The Three-Pronged Approach

“The best and the greatest number of authors have asserted that philosophy consists of three parts: the moral, the natural, and the rational. The first puts the soul in order. The second thoroughly examines the natural order of things. The third inquires into the proper meaning of words, and their arrangements and proofs which keep falsehoods from creeping in to displace truth.”


In his quote from The Daily Stoic today, Seneca says there is a general consensus among respected minds that philosophy is composed of three parts. Let’s examine these three facets.

The moral part governs our soul, and what is right and good. It helps us understand what we should do, and what is right to do in any given situation. This is how we’re able to be driven in our careers, but still ethical as we do it.

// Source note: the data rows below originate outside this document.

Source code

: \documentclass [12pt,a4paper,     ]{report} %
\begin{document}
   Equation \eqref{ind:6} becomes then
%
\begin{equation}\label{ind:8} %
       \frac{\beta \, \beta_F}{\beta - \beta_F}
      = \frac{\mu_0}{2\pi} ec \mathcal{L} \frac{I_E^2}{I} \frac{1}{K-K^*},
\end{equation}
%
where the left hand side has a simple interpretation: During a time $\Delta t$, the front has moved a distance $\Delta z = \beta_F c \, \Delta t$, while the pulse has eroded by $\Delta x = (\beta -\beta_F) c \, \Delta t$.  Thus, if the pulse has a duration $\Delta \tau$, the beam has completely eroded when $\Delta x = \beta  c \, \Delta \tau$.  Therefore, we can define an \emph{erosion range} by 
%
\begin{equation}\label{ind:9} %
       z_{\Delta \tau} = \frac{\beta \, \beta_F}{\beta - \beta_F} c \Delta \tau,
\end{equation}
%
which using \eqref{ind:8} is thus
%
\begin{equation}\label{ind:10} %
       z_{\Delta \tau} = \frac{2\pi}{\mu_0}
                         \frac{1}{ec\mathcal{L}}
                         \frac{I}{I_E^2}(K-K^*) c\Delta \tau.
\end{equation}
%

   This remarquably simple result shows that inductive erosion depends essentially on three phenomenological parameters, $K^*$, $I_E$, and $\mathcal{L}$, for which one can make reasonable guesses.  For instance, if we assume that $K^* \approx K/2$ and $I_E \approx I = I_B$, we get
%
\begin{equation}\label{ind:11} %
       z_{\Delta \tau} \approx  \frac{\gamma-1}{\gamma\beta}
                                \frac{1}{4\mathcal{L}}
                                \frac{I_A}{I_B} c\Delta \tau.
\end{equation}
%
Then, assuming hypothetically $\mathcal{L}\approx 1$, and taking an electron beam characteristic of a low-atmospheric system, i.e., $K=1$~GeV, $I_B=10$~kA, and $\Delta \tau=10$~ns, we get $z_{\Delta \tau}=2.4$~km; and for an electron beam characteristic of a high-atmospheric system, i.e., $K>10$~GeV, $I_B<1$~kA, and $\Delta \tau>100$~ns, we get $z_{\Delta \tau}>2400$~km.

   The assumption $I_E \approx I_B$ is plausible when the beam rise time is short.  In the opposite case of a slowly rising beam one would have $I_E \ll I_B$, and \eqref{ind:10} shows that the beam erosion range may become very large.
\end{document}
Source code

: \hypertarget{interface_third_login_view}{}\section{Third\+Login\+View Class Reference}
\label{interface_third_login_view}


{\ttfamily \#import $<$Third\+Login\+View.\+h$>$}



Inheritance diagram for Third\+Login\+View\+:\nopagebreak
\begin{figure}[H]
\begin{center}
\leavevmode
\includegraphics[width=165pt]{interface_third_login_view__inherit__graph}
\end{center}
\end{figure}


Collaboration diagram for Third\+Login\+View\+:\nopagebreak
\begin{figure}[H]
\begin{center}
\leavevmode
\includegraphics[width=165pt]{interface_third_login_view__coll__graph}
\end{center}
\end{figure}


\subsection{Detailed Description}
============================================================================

The natural part helps us understand the outside world, and how the universe unfolds, and what our place is in it. Despite philosophy seeming to be mostly related to the mind, the natural world actually plays a big part in how we understand ourselves. Truth is natural and universal, after all.

The rational part helps us organize our thoughts and put them into words that make sense, and also helps us discuss and defend our positions when having a philosophical debate. It also teaches us how to develop habits and behaviors to build an impenetrable fortress around us — a rational fortress of the mind.

A three-pronged approach of philosophy, but all with one aim — to help us understand how to live!